I have often shied away from using legumes that require overnight soaking and hours of cooking–though I do believe this is a healthier choice than canned legumes (beans). I like to provide ways to save time when creating my recipes, but this time I decided to use dry chickpeas as they are on sale this month at Mother Earth’s. I was pleasantly surprised that the chickpeas cooked within one hour (cooking time may vary). If you need to save time, by all means use the canned chickpeas. The sauce is easy to make and quite tasty; not too spicy. I received very good reviews. Thank you customers!
2 tablespoons extra-virgin olive oil
1 cup chopped onions
1 tablespoon finely chopped (or minced) garlic
1 teaspoon paprika
½ ginger powder
¼ teaspoon crushed red pepper (or to taste)
Pinch of turmeric (optional)
6 cups cooked chickpeas
4–5 tablespoons Bragg liquid aminos (or soy sauce)
1 (13–14-ounce) can coconut milk
¼ cup all-natural peanut butter
1 cup water
2 cups finely chopped kale leaves
1 teaspoon toasted sesame oil
Heat oil in a medium-size pot over medium heat. Add onions and garlic and sauté for 5–10 minutes, until onions are well cooked. Add paprika, ginger, red pepper and turmeric. Stir to combine. Add chickpeas and liquid aminos and stir together. Add coconut milk, peanut butter and water. Stir together and cook until ingredients are well combined. Add kale and sesame oil and cook for about 15 minutes. Serve warm or hot. Serves 6.
Health Benefits of Chickpeas
- Protein: Chickpeas has good source of folic acid, manganese, iron, copper, magnesium and molybendum. Also they provide fat free and high quality protein.
- Lower your risk of heart disease: Regular consumption of chickpeas or garbanzo beans can lower bad cholesterol and total cholesterol levels. Studies also shown that chickpeas can lower the risk of heart disease.
- For Women: Garbanzo contain phytochemicals called saponins, which can act as antioxidants. It could lower the risk of breast cancer, and protect against osteoporosis. It also minimizes hot flushes in post menopausal women.
- Iron for energy: Chickpeas can boost your energy because of their iron content. If you’re pregnant or lactating, your needs for iron increase. Children and adolescents also have increased needs for iron.
- Weight Loss: Due to high fiber content, chickpeas are good for weight loss diets. Salad with chickpeas are tasty and also keep you full longer which helps to contol the appetite. Iron is an integral component of hemoglobin, which transports oxygen from the lungs to all body cells.
- Manganese: Chickpeas has excellent source of trace mineral manganese. It is an essential cofactor in a number of enzymes in energy production and antioxidant defenses.
- Molydenum: Molybendum is a mineral for body’s mechanism to detoxify sulfites. Sulfite-sensitive individuals may experience headaches, confusion and a racing heartbeat.
- Glycemic index: High fiber and low glycemic index content of chickpeas prevents blood sugar or blood glucose levels from rising too rapidly after a meal. Legumes can be digested very easily because of their high fiber content. Chick peas is a great choice for individuals with diabetes, insulin resistance or hypoglycemia.
- Constipation: Dietary fiber prevents constipation and digestive disorders.
- Calcium: Chickpeas has significant source of calcium. Some sources quote it as equal to milk and yogurt.
Cholesterol: Having elevated cholesterol levels significantly increases your risk of suffering from a stroke or heart attack. Eating soluble-rich foods like chickpeas and oatmeal can reduce your cholesterol levels naturally.
Weight Loss: Including fiber-rich foods in your diet plan can make weight loss more effective. Fiber distends your stomach, making you feel satiated for longer periods. If you eat legumes like chickpeas regularly you can expect more robust weight loss than you’d get from simply cutting calories.

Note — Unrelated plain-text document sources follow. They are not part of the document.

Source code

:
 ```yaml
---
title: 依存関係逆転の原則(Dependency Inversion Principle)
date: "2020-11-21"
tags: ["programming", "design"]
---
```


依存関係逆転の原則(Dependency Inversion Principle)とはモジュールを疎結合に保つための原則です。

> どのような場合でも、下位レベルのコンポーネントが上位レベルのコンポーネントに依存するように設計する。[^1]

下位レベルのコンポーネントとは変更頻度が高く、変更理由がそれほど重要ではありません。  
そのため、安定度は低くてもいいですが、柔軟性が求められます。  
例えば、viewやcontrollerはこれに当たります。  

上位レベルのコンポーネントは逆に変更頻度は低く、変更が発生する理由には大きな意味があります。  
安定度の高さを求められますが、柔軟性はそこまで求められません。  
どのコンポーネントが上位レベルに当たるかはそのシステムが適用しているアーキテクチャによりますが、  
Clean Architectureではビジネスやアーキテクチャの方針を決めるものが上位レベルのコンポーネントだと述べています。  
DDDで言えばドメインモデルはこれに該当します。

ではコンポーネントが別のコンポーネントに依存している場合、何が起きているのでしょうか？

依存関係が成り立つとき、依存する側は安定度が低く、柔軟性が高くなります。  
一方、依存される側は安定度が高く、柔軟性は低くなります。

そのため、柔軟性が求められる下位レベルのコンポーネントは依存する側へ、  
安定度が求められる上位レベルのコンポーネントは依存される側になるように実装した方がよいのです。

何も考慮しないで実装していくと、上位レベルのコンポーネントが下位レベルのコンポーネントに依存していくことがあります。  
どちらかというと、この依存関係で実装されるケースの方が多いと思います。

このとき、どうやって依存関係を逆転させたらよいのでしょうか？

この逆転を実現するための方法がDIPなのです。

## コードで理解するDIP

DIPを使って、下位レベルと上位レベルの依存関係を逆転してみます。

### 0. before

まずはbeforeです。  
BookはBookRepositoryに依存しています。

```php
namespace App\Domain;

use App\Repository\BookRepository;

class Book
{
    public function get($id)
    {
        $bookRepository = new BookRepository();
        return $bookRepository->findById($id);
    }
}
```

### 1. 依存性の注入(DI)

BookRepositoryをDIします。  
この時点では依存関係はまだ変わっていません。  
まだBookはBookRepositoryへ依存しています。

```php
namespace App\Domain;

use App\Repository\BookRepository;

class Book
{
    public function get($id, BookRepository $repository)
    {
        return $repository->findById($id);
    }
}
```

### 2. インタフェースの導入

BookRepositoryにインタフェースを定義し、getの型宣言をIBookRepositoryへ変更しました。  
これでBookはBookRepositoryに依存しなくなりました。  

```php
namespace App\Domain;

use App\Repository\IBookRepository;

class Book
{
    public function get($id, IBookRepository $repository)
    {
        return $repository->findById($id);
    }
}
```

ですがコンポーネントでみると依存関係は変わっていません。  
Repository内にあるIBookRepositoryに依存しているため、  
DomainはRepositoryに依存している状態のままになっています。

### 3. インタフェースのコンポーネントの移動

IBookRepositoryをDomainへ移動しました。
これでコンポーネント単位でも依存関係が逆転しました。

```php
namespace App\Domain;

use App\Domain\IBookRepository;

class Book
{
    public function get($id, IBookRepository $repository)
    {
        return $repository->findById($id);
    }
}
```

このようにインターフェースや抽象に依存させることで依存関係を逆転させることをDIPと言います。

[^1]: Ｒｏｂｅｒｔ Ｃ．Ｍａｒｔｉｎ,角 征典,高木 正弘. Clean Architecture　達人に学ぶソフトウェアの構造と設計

Intestinal Health: Fiber-rich foods like chickpeas help promote a healthy intestine. The fiber in chickpeas lessens the strain on your intestine, reducing the risk of painful diverticulitis disease and constipation. A single-cup serving of canned chickpeas contains more than 10 g of fiber, the USDA Nutrient Database states.
Diabetes: People who eat legumes are less likely to become type 2 diabetic, according to a study published in the January American Journal of Clinical Nutrition. The paper reports on a study which found that women who ate legumes like chickpeas were 40 percent less likely to get type 2 diabetes than women that who didn’t eat legumes. The authors note that the carbohydrates in legumes are digested slowly, reducing the blood sugar peaks and valleys that can contribute to insulin resistance and diabetes.